How to complete this task: Filter this data down to the lines that hold "errors", and copy them.

Start of Records for the exercise

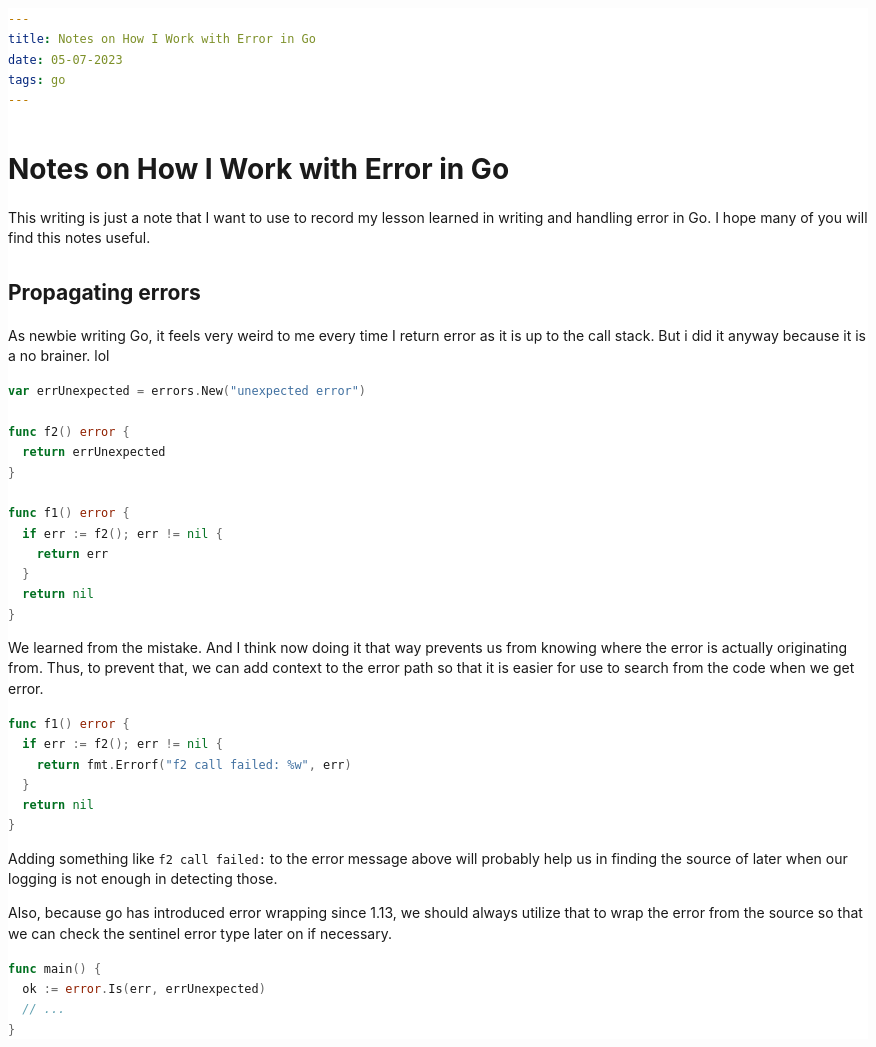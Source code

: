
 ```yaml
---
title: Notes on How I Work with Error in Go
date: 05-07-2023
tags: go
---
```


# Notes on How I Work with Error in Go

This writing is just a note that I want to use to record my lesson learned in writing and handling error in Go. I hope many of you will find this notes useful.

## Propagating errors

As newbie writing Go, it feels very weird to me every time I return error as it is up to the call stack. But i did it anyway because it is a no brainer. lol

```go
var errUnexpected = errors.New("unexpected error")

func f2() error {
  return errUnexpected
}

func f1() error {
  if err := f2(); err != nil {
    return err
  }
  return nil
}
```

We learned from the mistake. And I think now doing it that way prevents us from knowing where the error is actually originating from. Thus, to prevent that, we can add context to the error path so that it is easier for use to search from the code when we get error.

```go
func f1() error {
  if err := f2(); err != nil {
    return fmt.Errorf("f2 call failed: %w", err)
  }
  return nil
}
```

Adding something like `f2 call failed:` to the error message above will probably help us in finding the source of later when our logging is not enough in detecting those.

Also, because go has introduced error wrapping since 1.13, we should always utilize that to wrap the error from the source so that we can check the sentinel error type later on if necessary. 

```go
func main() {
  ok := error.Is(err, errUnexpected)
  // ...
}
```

End of Records for the exercise

Problem solution:
## Propagating errors
var errUnexpected = errors.New("unexpected error")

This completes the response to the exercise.